Further investigation of whether cell phones causing cancer is a reality gained a new supporter this month.

The American Academy of Pediatricians (AAP), an organization that represents 60,000 primary care pediatricians, pediatric surgical specialists and pediatric medical subspecialists focused on the health of infants, children, adolescents and young adults released a letter of support for the H.R. 6358, also known as the Cell Phone Right to Know Act.

Cell Phones and Brain Cancer: the Possibility

The possibility of cell phones causing cancer, and specifically brain tumors is specifically likely for women and children, the AAP said. That’s why the Cell Phone Right to Know Act, which, if passed, will require that all cell phones carry warning labels of radiofrequency (RF) radiation emissions associated with different devices on the market, will be especially beneficial for the safety of this age group.

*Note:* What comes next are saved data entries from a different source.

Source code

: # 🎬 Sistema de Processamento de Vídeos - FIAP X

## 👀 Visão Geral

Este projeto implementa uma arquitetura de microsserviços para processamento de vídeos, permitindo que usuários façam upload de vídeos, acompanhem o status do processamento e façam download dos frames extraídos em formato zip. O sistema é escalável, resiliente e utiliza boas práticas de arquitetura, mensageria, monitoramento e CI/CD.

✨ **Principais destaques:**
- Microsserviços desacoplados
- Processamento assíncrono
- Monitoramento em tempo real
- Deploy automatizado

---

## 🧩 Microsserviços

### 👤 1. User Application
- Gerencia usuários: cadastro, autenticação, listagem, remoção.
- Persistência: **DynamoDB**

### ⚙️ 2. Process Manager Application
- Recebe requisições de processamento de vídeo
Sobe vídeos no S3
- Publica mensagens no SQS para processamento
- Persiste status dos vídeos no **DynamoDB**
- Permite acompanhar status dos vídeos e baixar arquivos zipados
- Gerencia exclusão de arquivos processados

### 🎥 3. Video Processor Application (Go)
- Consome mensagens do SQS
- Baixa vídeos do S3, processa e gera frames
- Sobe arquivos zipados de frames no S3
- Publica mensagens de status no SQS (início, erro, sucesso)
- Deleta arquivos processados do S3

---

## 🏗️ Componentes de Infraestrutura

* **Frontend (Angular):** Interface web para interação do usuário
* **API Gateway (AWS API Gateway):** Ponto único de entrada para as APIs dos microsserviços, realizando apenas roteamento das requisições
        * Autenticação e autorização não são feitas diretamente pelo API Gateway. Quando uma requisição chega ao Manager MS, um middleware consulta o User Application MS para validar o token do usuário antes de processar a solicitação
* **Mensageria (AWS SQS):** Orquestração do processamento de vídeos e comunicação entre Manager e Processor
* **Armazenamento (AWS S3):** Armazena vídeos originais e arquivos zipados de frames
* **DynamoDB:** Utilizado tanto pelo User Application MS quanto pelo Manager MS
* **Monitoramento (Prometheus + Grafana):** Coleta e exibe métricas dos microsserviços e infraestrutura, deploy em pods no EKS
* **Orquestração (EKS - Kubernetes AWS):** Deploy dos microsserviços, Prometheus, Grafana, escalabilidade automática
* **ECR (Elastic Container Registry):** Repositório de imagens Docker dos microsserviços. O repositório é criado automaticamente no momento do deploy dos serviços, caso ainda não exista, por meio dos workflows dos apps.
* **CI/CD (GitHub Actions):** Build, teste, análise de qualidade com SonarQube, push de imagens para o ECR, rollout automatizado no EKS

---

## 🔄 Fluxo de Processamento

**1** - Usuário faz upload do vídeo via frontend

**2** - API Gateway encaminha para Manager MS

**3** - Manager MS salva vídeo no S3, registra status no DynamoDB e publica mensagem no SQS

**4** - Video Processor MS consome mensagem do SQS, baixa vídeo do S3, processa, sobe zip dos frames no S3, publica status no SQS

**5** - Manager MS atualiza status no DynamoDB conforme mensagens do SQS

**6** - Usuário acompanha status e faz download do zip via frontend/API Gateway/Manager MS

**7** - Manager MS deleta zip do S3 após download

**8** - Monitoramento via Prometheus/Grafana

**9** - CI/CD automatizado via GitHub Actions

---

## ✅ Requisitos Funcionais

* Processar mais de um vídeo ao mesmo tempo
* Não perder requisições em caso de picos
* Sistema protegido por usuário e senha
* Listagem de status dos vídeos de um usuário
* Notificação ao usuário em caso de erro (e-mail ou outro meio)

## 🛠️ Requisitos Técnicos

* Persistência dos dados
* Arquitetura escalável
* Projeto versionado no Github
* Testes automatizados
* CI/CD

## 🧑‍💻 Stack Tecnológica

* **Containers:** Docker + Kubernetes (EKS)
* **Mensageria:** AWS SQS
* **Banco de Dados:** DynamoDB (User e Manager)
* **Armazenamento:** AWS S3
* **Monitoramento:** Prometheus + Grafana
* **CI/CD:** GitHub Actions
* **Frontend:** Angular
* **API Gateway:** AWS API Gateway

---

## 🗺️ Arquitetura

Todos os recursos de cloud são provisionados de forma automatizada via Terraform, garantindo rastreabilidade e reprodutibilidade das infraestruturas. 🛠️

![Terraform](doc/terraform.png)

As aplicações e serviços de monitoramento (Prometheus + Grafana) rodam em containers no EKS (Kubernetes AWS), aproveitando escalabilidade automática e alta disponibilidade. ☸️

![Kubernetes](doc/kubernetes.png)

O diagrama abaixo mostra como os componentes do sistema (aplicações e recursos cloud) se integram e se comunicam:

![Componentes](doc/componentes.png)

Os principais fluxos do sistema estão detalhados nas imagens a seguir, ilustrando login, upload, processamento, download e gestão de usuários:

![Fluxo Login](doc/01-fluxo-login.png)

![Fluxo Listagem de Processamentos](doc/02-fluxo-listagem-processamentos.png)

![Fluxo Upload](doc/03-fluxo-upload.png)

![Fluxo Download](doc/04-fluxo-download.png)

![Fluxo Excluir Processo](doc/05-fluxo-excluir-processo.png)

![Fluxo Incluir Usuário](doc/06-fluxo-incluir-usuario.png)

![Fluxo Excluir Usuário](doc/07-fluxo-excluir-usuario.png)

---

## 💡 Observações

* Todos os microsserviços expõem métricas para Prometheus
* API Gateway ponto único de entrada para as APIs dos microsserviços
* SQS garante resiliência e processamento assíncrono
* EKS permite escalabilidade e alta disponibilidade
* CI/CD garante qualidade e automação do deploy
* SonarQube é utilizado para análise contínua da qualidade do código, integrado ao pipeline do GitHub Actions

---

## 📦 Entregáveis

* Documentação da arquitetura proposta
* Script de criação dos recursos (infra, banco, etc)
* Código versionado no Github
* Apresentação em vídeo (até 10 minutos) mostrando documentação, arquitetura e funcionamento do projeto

More national research programs that study the connection between cell phones and health will be also be launched and the Environmental Protection Agency will have to update the standards for Specific Absorption Rate (SAR) of radiofrequency energy absorbed by the body from cell phones.

Cell Phones Causing Cancer

This news was announced a year after the World Health Organization (WHO) classified cell phones as “possibly carcinogenic to humans,” after its assessment of the link between cell phone-related radiation and health problems. This classification puts cell phones in the same danger-zone as lead and mercury.

“Children are disproportionately affected by environmental exposures, including cell phone radiation,” AAP President, Thomas K. McInerny, MD, FAAP said. “The differences in bone density and the amount of fluid in a child’s brain compared to an adult’s brain could allow children to absorb greater quantities of RF energy deeper into their brains than adults.”

The possibility of cell phones causing cancer is especially dangerous since there are approximately 300 million cell phone subscribers in the U.S., the AAP wrote.